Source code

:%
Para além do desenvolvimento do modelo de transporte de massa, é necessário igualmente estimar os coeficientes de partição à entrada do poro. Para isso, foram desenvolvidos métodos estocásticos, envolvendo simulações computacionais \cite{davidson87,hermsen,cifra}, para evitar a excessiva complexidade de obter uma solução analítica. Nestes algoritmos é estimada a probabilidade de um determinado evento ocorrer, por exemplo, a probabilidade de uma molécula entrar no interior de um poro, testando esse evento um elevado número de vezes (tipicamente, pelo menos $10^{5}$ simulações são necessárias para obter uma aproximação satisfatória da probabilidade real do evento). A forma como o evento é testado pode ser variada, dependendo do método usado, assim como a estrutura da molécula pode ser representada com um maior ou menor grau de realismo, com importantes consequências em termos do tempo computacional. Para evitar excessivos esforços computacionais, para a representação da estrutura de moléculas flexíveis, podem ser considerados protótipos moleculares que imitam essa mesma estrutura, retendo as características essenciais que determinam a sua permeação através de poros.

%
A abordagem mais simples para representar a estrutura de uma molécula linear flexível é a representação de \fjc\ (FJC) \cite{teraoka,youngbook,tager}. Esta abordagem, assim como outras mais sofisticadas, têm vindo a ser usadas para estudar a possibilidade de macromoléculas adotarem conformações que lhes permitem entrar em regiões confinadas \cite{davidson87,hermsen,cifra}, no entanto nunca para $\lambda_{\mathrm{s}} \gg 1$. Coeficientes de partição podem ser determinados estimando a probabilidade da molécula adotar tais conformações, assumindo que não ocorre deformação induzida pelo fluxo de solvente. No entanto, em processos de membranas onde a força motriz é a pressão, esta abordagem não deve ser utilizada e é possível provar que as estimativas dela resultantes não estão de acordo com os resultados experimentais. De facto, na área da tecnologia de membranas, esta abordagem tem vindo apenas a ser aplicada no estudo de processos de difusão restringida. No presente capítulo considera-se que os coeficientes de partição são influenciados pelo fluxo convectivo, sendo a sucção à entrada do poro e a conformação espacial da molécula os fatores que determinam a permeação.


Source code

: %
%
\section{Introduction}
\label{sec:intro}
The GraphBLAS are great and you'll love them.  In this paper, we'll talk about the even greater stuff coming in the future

## Your goal
Returned text must match every record word for word.

## Answer area
Source code

:%
Para além do desenvolvimento do modelo de transporte de massa, é necessário igualmente estimar os coeficientes de partição à entrada do poro. Para isso, foram desenvolvidos métodos estocásticos, envolvendo simulações computacionais \cite{davidson87,hermsen,cifra}, para evitar a excessiva complexidade de obter uma solução analítica. Nestes algoritmos é estimada a probabilidade de um determinado evento ocorrer, por exemplo, a probabilidade de uma molécula entrar no interior de um poro, testando esse evento um elevado número de vezes (tipicamente, pelo menos $10^{5}$ simulações são necessárias para obter uma aproximação satisfatória da probabilidade real do evento). A forma como o evento é testado pode ser variada, dependendo do método usado, assim como a estrutura da molécula pode ser representada com um maior ou menor grau de realismo, com importantes consequências em termos do tempo computacional. Para evitar excessivos esforços computacionais, para a representação da estrutura de moléculas flexíveis, podem ser considerados protótipos moleculares que imitam essa mesma estrutura, retendo as características essenciais que determinam a sua permeação através de poros.

%
A abordagem mais simples para representar a estrutura de uma molécula linear flexível é a representação de \fjc\ (FJC) \cite{teraoka,youngbook,tager}. Esta abordagem, assim como outras mais sofisticadas, têm vindo a ser usadas para estudar a possibilidade de macromoléculas adotarem conformações que lhes permitem entrar em regiões confinadas \cite{davidson87,hermsen,cifra}, no entanto nunca para $\lambda_{\mathrm{s}} \gg 1$. Coeficientes de partição podem ser determinados estimando a probabilidade da molécula adotar tais conformações, assumindo que não ocorre deformação induzida pelo fluxo de solvente. No entanto, em processos de membranas onde a força motriz é a pressão, esta abordagem não deve ser utilizada e é possível provar que as estimativas dela resultantes não estão de acordo com os resultados experimentais. De facto, na área da tecnologia de membranas, esta abordagem tem vindo apenas a ser aplicada no estudo de processos de difusão restringida. No presente capítulo considera-se que os coeficientes de partição são influenciados pelo fluxo convectivo, sendo a sucção à entrada do poro e a conformação espacial da molécula os fatores que determinam a permeação.


Source code

: %
%
\section{Introduction}
\label{sec:intro}
The GraphBLAS are great and you'll love them.  In this paper, we'll talk about the even greater stuff coming in the future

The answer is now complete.